- EXERCISE GOAL -
Copy each line of the records below that has "microsoft" in it.
ENTRIES SHOWN Block Start
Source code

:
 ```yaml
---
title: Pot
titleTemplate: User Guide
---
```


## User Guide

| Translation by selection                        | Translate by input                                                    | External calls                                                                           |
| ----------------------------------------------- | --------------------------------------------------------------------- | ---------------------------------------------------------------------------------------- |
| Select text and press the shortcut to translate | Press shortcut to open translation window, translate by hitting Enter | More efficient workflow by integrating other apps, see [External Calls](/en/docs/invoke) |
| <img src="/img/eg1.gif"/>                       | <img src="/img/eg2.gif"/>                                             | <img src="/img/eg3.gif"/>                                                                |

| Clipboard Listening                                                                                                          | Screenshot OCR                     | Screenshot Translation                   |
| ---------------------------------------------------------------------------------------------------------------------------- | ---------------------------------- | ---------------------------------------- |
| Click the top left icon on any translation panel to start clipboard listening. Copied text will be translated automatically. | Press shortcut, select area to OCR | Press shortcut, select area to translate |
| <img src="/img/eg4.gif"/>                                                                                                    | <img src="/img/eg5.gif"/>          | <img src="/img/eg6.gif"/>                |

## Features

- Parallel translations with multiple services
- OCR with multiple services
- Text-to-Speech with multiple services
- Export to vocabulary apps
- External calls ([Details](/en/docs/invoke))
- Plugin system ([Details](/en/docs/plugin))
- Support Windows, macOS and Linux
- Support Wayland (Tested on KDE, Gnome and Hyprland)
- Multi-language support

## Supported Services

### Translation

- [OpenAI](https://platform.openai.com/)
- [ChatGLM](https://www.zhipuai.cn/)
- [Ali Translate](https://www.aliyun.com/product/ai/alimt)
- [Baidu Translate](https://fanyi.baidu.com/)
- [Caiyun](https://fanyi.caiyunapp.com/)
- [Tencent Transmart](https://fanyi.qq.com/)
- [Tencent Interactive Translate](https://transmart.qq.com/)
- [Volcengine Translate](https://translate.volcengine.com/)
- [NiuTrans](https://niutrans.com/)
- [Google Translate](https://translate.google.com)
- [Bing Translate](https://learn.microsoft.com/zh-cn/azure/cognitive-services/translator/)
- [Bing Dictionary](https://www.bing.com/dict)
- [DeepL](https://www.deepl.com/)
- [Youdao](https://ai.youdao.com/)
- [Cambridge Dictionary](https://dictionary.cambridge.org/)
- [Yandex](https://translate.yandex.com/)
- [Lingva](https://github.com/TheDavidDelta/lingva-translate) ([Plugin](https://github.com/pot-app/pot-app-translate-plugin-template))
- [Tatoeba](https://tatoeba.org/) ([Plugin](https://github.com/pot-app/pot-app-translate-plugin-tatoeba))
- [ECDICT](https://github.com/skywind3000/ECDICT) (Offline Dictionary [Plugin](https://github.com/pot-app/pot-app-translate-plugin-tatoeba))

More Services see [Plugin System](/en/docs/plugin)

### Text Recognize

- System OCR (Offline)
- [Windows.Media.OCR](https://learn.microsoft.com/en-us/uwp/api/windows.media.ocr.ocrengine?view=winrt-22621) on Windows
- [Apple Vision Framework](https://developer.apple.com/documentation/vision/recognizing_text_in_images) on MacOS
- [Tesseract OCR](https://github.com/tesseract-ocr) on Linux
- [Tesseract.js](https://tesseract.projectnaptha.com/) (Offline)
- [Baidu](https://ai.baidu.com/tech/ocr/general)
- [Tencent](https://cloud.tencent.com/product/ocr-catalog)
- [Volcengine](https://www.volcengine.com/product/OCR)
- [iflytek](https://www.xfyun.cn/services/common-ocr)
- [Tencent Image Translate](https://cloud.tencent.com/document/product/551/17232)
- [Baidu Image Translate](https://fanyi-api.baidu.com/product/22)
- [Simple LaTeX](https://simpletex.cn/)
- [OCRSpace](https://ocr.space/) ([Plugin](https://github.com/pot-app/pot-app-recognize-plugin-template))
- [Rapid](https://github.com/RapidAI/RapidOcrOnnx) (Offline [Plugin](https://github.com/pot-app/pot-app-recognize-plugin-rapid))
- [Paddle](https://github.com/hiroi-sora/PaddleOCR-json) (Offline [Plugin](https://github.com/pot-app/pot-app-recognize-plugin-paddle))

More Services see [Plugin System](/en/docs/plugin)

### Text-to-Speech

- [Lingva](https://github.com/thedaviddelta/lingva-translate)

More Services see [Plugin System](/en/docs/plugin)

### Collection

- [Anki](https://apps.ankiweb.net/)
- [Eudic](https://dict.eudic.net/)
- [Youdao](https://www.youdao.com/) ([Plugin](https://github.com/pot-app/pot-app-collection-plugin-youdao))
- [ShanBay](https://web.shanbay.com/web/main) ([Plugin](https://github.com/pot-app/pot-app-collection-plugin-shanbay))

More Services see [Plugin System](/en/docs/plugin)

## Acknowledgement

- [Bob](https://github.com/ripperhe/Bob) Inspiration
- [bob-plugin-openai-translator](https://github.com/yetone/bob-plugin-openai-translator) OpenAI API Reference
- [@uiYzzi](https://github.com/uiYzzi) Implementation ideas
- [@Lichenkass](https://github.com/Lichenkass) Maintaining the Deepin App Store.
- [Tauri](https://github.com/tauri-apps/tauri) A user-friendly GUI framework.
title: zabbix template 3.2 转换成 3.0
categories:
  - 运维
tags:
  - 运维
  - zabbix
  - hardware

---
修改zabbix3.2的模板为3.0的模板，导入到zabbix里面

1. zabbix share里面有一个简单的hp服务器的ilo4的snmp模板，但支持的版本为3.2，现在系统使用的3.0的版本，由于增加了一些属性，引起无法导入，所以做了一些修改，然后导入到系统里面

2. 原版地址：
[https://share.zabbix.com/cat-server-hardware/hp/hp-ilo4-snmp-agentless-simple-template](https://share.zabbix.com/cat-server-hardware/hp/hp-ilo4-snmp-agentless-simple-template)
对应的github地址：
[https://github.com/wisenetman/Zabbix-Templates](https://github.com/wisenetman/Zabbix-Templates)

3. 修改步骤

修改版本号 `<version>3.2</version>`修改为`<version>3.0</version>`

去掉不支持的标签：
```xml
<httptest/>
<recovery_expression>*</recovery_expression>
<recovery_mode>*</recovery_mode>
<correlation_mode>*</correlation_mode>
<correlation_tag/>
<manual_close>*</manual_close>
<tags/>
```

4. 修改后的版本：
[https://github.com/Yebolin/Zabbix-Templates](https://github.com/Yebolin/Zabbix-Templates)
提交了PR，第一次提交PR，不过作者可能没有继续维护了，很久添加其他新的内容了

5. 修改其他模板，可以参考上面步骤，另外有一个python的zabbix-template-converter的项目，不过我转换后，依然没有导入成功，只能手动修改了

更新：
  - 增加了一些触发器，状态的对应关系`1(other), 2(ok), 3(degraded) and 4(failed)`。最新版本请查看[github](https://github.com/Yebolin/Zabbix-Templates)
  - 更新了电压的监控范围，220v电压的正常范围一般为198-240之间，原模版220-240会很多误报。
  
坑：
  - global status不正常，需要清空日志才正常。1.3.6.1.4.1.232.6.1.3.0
ENTRIES SHOWN Block End
- RESPONSE -
- [Bing Translate](https://learn.microsoft.com/zh-cn/azure/cognitive-services/translator/)
- [Windows.Media.OCR](https://learn.microsoft.com/en-us/uwp/api/windows.media.ocr.ocrengine?view=winrt-22621) on Windows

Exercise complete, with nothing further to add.